Pesawat jenis Boeing 737 Max 8 itu baru saja diantarkan ke Ethiopian Airlines pada 15 November 2018. Pesawat itu diklaim telah menjalani 'pemeriksaan awal yang teliti' pada 4 Februari lalu.
Maskapai Lion Air memberikan keterangannya terkait penghentian sementara pengoperasian (temporary grounded) Boeing 737 Max 8 oleh surat edaran Dirjen Perhubungan Udara Kementerian Perhubungan.
Corporate Communications Strategic of Lion Air, Danang Mandala Prihantoro menjelaskan bahwa Lion Air hingga saat ini mengoperasikan 10 unit pesawat Boeing 737 MAX 8.

Ia menerangkan maskapai berlogo singa merah tersebut akan mematuhi surat edaran dari Dirjen Perhubungan Udara Kementerian Perhubungan.
"Lion Air menyatakan akan menghentikan sementara pengoperasian (temporary grounded) 10 pesawat Boeing 737 MAX 8 yang dikuasai saat ini sampai dengan waktu yang ditentukan kemudian," jelas Danang dalam keterangan resminya, Senin (11/3/2019).
Ia melanjutkan, dalam pengoperasian pesawat Boeing 737 MAX 8, Lion Air mengutamakan prinsip keselamatan dan keamanan penerbangan.
Dimana, seluruh pelatihan awak pesawat yang diwajibkan, serta perawatan pesawat yang sudah ditetapkan dilaksanakan secara konsisten.
"Lion Air melaksanakan standar operasional prosedur pengoperasian pesawat udara sesuai dengan aturan dan petunjuk dari pabrik pembuat pesawat, termasuk pemeliharaan pesawat, pengecekan komponen pesawat, pelatihan awak pesawat," jelas Danang.

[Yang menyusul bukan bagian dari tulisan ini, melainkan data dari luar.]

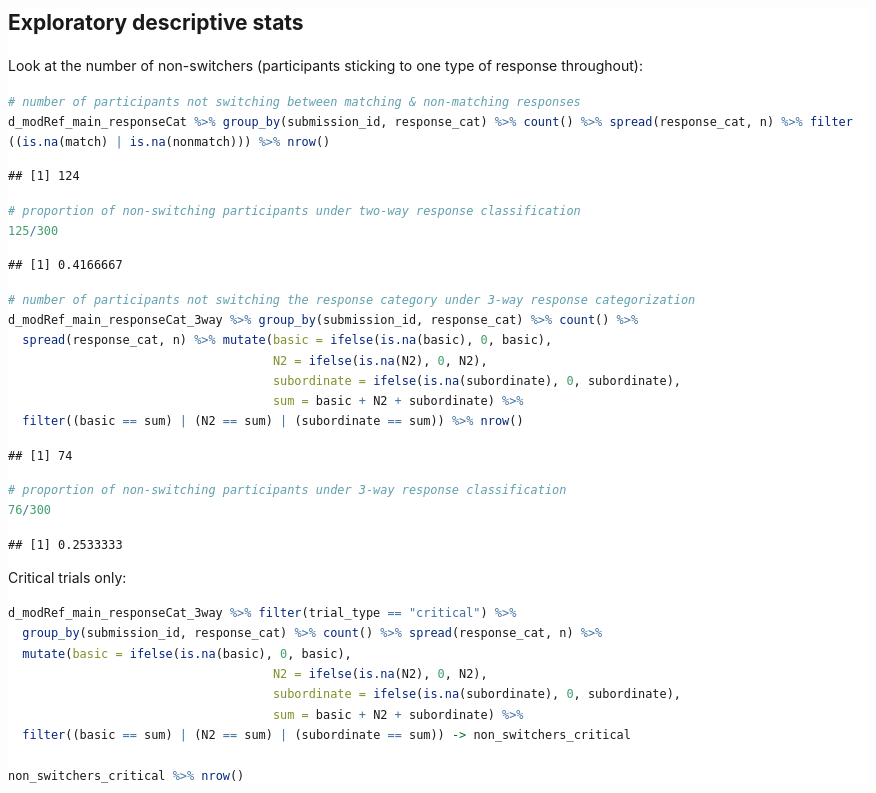 ## Exploratory descriptive stats

Look at the number of non-switchers (participants sticking to one type
of response throughout):

``` r
# number of participants not switching between matching & non-matching responses 
d_modRef_main_responseCat %>% group_by(submission_id, response_cat) %>% count() %>% spread(response_cat, n) %>% filter((is.na(match) | is.na(nonmatch))) %>% nrow() 
```

    ## [1] 124

``` r
# proportion of non-switching participants under two-way response classification
125/300
```

    ## [1] 0.4166667

``` r
# number of participants not switching the response category under 3-way response categorization
d_modRef_main_responseCat_3way %>% group_by(submission_id, response_cat) %>% count() %>% 
  spread(response_cat, n) %>% mutate(basic = ifelse(is.na(basic), 0, basic),
                                     N2 = ifelse(is.na(N2), 0, N2),
                                     subordinate = ifelse(is.na(subordinate), 0, subordinate),
                                     sum = basic + N2 + subordinate) %>%
  filter((basic == sum) | (N2 == sum) | (subordinate == sum)) %>% nrow()
```

    ## [1] 74

``` r
# proportion of non-switching participants under 3-way response classification 
76/300
```

    ## [1] 0.2533333

Critical trials only:

``` r
d_modRef_main_responseCat_3way %>% filter(trial_type == "critical") %>% 
  group_by(submission_id, response_cat) %>% count() %>% spread(response_cat, n) %>% 
  mutate(basic = ifelse(is.na(basic), 0, basic),
                                     N2 = ifelse(is.na(N2), 0, N2),
                                     subordinate = ifelse(is.na(subordinate), 0, subordinate),
                                     sum = basic + N2 + subordinate) %>%
  filter((basic == sum) | (N2 == sum) | (subordinate == sum)) -> non_switchers_critical

non_switchers_critical %>% nrow()
```
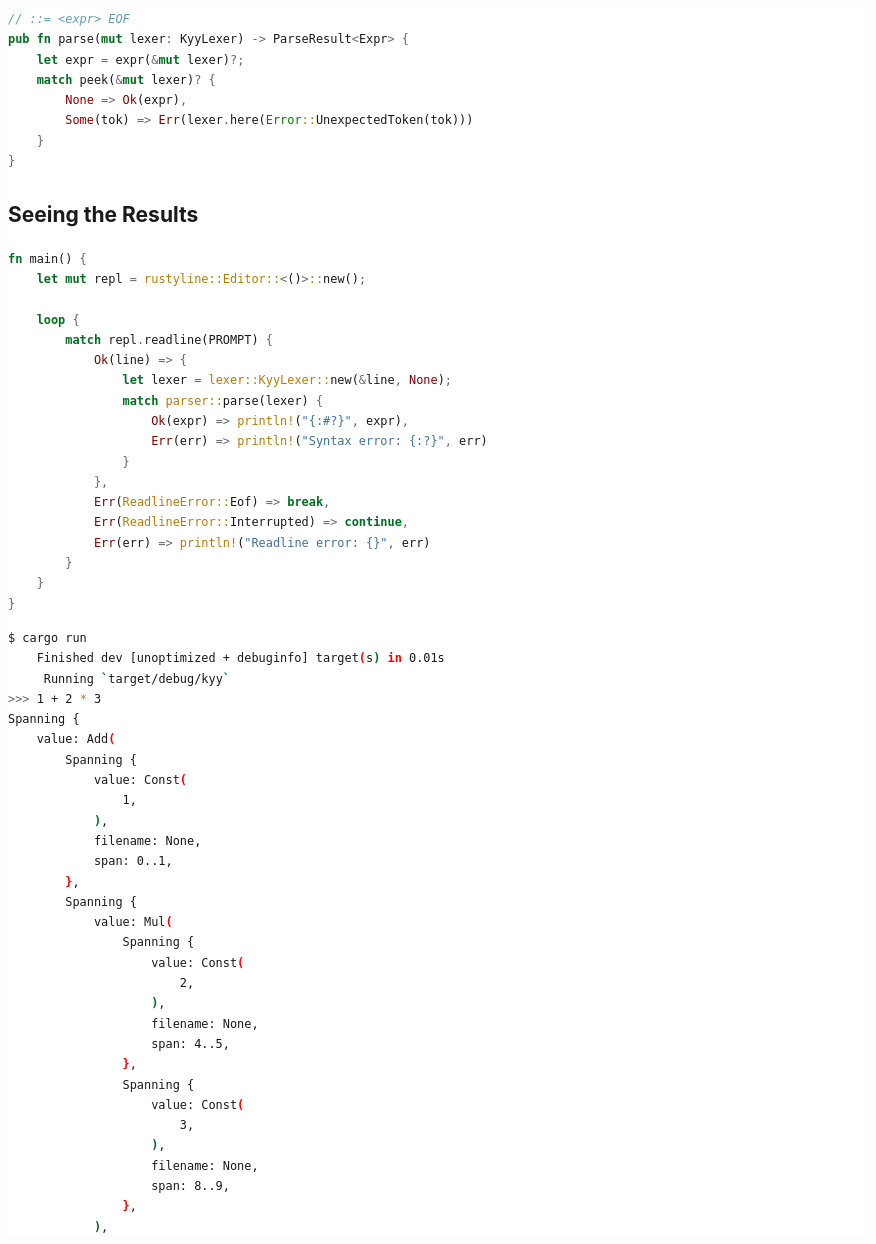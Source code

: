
 ```rust
// ::= <expr> EOF
pub fn parse(mut lexer: KyyLexer) -> ParseResult<Expr> {
    let expr = expr(&mut lexer)?;
    match peek(&mut lexer)? {
        None => Ok(expr),
        Some(tok) => Err(lexer.here(Error::UnexpectedToken(tok)))
    }
}
```

## Seeing the Results

```rust
fn main() {
    let mut repl = rustyline::Editor::<()>::new();

    loop {
        match repl.readline(PROMPT) {
            Ok(line) => {
                let lexer = lexer::KyyLexer::new(&line, None);
                match parser::parse(lexer) {
                    Ok(expr) => println!("{:#?}", expr),
                    Err(err) => println!("Syntax error: {:?}", err)
                }
            },
            Err(ReadlineError::Eof) => break,
            Err(ReadlineError::Interrupted) => continue,
            Err(err) => println!("Readline error: {}", err)
        }
    }
}
```

```sh
$ cargo run
    Finished dev [unoptimized + debuginfo] target(s) in 0.01s
     Running `target/debug/kyy`
>>> 1 + 2 * 3
Spanning {
    value: Add(
        Spanning {
            value: Const(
                1,
            ),
            filename: None,
            span: 0..1,
        },
        Spanning {
            value: Mul(
                Spanning {
                    value: Const(
                        2,
                    ),
                    filename: None,
                    span: 4..5,
                },
                Spanning {
                    value: Const(
                        3,
                    ),
                    filename: None,
                    span: 8..9,
                },
            ),
```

Sebelumnya, Direktorat Jenderal Perhubungan Udara Kementerian Perhubungan mengambil langkah untuk melakukan inspeksi.
Direktur Jenderal Perhubungan Udara, Polana B. Pramesti, langkah tersebut diambil untuk menjamin keselamatan penerbangan di Indonesia. "Salah satu langkah yang akan dilakukan oleh Ditjen Hubud adalah melakukan inspeksi dengan cara larang terbang sementara (temporary grounded), untuk memastikan kondisi pesawat jenis tersebut laik terbang (airworthy) dan langkah tersebut telah disetujui oleh Menteri Perhubungan" kata Polana dalam keterangannya.

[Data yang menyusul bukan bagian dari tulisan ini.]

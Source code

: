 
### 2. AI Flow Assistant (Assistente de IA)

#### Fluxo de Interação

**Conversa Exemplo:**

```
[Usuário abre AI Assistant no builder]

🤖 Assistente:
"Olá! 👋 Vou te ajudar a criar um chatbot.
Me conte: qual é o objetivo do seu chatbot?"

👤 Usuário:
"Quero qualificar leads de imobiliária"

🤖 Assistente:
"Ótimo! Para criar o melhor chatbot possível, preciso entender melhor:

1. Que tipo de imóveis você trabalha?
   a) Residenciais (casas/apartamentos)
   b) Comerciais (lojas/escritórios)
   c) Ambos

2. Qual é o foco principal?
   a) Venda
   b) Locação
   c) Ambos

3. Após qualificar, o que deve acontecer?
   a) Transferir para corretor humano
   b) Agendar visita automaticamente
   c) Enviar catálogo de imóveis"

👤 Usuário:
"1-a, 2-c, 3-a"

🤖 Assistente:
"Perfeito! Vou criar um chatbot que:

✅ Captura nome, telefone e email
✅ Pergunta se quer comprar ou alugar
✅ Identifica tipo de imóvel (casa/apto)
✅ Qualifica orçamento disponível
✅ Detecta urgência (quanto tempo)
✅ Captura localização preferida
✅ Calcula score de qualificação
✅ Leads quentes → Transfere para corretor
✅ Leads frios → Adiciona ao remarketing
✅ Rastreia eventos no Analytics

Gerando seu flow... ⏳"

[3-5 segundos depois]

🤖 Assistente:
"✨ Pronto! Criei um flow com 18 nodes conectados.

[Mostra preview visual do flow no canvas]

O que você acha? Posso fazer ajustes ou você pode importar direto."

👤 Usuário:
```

Apabila ditemukan masalah pada saat inspeksi, maka pesawat tersebut akan dilarang terbang sementara sampai dinyatakan selesai oleh inspektur penerbangan.
Sejauh ini, pengawasan untuk pengoperasian pesawat jenis Boeing 737-8 MAX sudah dilakukan sejak 30 Oktober 2018 lalu pasca kecelakaan JT610.